No filme "O Clube dos Poetas Mortos" ("Dead Poets Society"), realizado por Peter Weir em 1989 e com Robin Williams como inesquecível protagonista no papel de Mr Keating, Walt Whitman é várias vezes figura central. Nesta cena, o professor Keating cita-o para dar um exemplo aos seus alunos de entusiasmo pela vida com o poema que aqui hoje se apresenta, "Carpe Diem"; aqui são as palavras e uma foto do poeta que servem para o docente dar uma lição à personagem Todd Anderson, interpretada por um jovem Ethan Hawke; e, claro, em vários momentos e no memorável final há a famosa citação do metafórico poema em que Whitman aborda, em 1865, a morte de Abraham Lincoln, presidente dos Estados Unidos que foi assassinado por John Wilkes Booth em pleno teatro, a propósito da forma como o professor preferia que os estudantes fossem mais audazes e o tratassem por "Oh, Captain, my Captain!".

Sob o heterónimo de Álvaro de Campos, Fernando Pessoa escreve um poema intitulado "Saudação a Walt Whitman", classificando-o, por exemplo, como "Jean-Jacques Rousseau do mundo que havia de produzir máquinas, Homero do insaisissable de flutuante carnal, Shakespeare da sensação que começa a andar a vapor, Milton-Shelley do horizonte da Eletricidade futura".

A 7 de agosto do ano passado, a obra de Whitman estreou-se aqui por iniciativa de Armando Liguori Junior que leu "Continuidades".


Editora Civilização/Tradução de Geir Campos


"Life and Adventures of Jack Engle: An Auto-Biography; in Which the Reader Will Find Some Familiar Characters" é o título de uma obra publicada por Whitman de forma anónima no jornal Sunday Dispatch quando tinha 32 anos, mas cuja autoria apenas pôde ser-lhe atribuída em 2017, depois das provas descobertas por Zachary Turpin, estudante de Literatura na Universidade de Houston.

Amílcar Mendes, ator e "dizedor de poesia", que também foi coordenador das noites de Poesia do Pinguim Café e do Púcaros Bar, no Porto, deixa-nos uma leitura diferente.

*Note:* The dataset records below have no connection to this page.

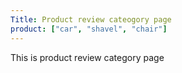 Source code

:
 ```yaml
---
Title: Product review cateogory page
product: ["car", "shavel", "chair"]
---
```

This is product review category page


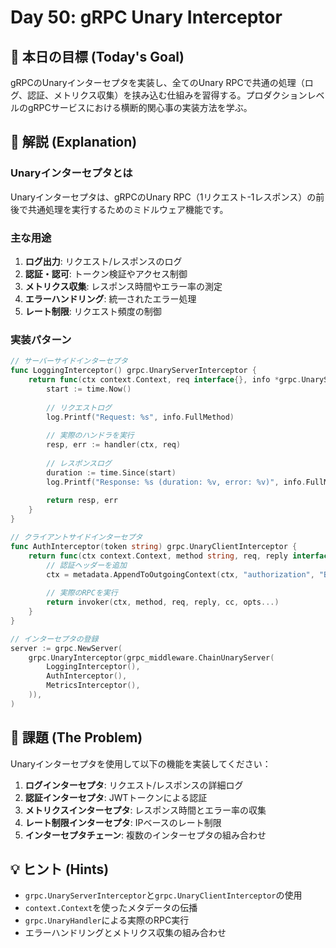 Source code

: # Day 50: gRPC Unary Interceptor

## 🎯 本日の目標 (Today's Goal)

gRPCのUnaryインターセプタを実装し、全てのUnary RPCで共通の処理（ログ、認証、メトリクス収集）を挟み込む仕組みを習得する。プロダクションレベルのgRPCサービスにおける横断的関心事の実装方法を学ぶ。

## 📖 解説 (Explanation)

### Unaryインターセプタとは

Unaryインターセプタは、gRPCのUnary RPC（1リクエスト-1レスポンス）の前後で共通処理を実行するためのミドルウェア機能です。

### 主な用途

1. **ログ出力**: リクエスト/レスポンスのログ
2. **認証・認可**: トークン検証やアクセス制御
3. **メトリクス収集**: レスポンス時間やエラー率の測定
4. **エラーハンドリング**: 統一されたエラー処理
5. **レート制限**: リクエスト頻度の制御

### 実装パターン

```go
// サーバーサイドインターセプタ
func LoggingInterceptor() grpc.UnaryServerInterceptor {
    return func(ctx context.Context, req interface{}, info *grpc.UnaryServerInfo, handler grpc.UnaryHandler) (interface{}, error) {
        start := time.Now()
        
        // リクエストログ
        log.Printf("Request: %s", info.FullMethod)
        
        // 実際のハンドラを実行
        resp, err := handler(ctx, req)
        
        // レスポンスログ
        duration := time.Since(start)
        log.Printf("Response: %s (duration: %v, error: %v)", info.FullMethod, duration, err)
        
        return resp, err
    }
}

// クライアントサイドインターセプタ
func AuthInterceptor(token string) grpc.UnaryClientInterceptor {
    return func(ctx context.Context, method string, req, reply interface{}, cc *grpc.ClientConn, invoker grpc.UnaryInvoker, opts ...grpc.CallOption) error {
        // 認証ヘッダーを追加
        ctx = metadata.AppendToOutgoingContext(ctx, "authorization", "Bearer "+token)
        
        // 実際のRPCを実行
        return invoker(ctx, method, req, reply, cc, opts...)
    }
}

// インターセプタの登録
server := grpc.NewServer(
    grpc.UnaryInterceptor(grpc_middleware.ChainUnaryServer(
        LoggingInterceptor(),
        AuthInterceptor(),
        MetricsInterceptor(),
    )),
)
```

## 📝 課題 (The Problem)

Unaryインターセプタを使用して以下の機能を実装してください：

1. **ログインターセプタ**: リクエスト/レスポンスの詳細ログ
2. **認証インターセプタ**: JWTトークンによる認証
3. **メトリクスインターセプタ**: レスポンス時間とエラー率の収集
4. **レート制限インターセプタ**: IPベースのレート制限
5. **インターセプタチェーン**: 複数のインターセプタの組み合わせ

## 💡 ヒント (Hints)

- `grpc.UnaryServerInterceptor`と`grpc.UnaryClientInterceptor`の使用
- `context.Context`を使ったメタデータの伝播
- `grpc.UnaryHandler`による実際のRPC実行
- エラーハンドリングとメトリクス収集の組み合わせ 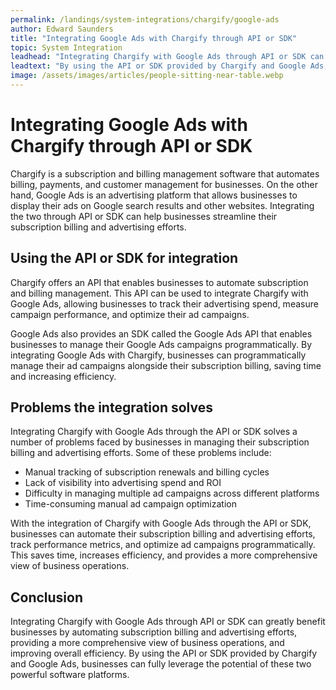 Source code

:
 ```yaml
---
permalink: /landings/system-integrations/chargify/google-ads
author: Edward Saunders
title: "Integrating Google Ads with Chargify through API or SDK"
topic: System Integration
leadhead: "Integrating Chargify with Google Ads through API or SDK can greatly benefit businesses by automating subscription billing and advertising efforts, providing a more comprehensive view of business operations, and improving overall efficiency"
leadtext: "By using the API or SDK provided by Chargify and Google Ads, businesses can fully leverage the potential of these two powerful software platforms."
image: /assets/images/articles/people-sitting-near-table.webp
---
```

<div class="arttext">	<h1>Integrating Google Ads with Chargify through API or SDK</h1>
	<p>Chargify is a subscription and billing management software that automates billing, payments, and customer management for businesses. On the other hand, Google Ads is an advertising platform that allows businesses to display their ads on Google search results and other websites. Integrating the two through API or SDK can help businesses streamline their subscription billing and advertising efforts.</p>
	<h2>Using the API or SDK for integration</h2>
	<p>Chargify offers an API that enables businesses to automate subscription and billing management. This API can be used to integrate Chargify with Google Ads, allowing businesses to track their advertising spend, measure campaign performance, and optimize their ad campaigns.</p>
	<p>Google Ads also provides an SDK called the Google Ads API that enables businesses to manage their Google Ads campaigns programmatically. By integrating Google Ads with Chargify, businesses can programmatically manage their ad campaigns alongside their subscription billing, saving time and increasing efficiency.</p>
	<h2>Problems the integration solves</h2>
	<p>Integrating Chargify with Google Ads through the API or SDK solves a number of problems faced by businesses in managing their subscription billing and advertising efforts. Some of these problems include:</p>
	<ul>
		<li>Manual tracking of subscription renewals and billing cycles</li>
		<li>Lack of visibility into advertising spend and ROI</li>
		<li>Difficulty in managing multiple ad campaigns across different platforms</li>
		<li>Time-consuming manual ad campaign optimization</li>
	</ul>
	<p>With the integration of Chargify with Google Ads through the API or SDK, businesses can automate their subscription billing and advertising efforts, track performance metrics, and optimize ad campaigns programmatically. This saves time, increases efficiency, and provides a more comprehensive view of business operations.</p>
	<h2>Conclusion</h2>
	<p>Integrating Chargify with Google Ads through API or SDK can greatly benefit businesses by automating subscription billing and advertising efforts, providing a more comprehensive view of business operations, and improving overall efficiency. By using the API or SDK provided by Chargify and Google Ads, businesses can fully leverage the potential of these two powerful software platforms.</p>
</div>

A sua estreia aqui no blog registou-se a 5 de junho com um excerto de "Gin sem Tónica, mas Também", de Mário-Henrique Leiria. Do dia 3 de julho é a leitura de "Poemas de Ponta & Mola", de Mendes de Carvalho, seguindo-se "Poema do Gato", de António Gedeão, a 7 de julho; "Funeral", de Dinis Moura, a 14 de julho; a 24 desse mês, a escolha recaiu em "Quadrilha", de Carlos Drummond de Andrade; voltou à aposta em António Gedeão com "Trovas para Serem Vendidas na Travessa de São Domingos" a 6 de agosto; a 10 de setembro, o poema "Árvore", de Manoel de Barros, foi a proposta. "Socorro", de Millôr Fernandes, foi a escolha de dia 11 de outubro e, a 29, foi apresentado "História do Homem que Perdeu a Alma num Café", de Rui Manuel Amaral. A 7 de novembro, Amílcar Mendes trouxe "A História é uma História", de Millôr Fernandes.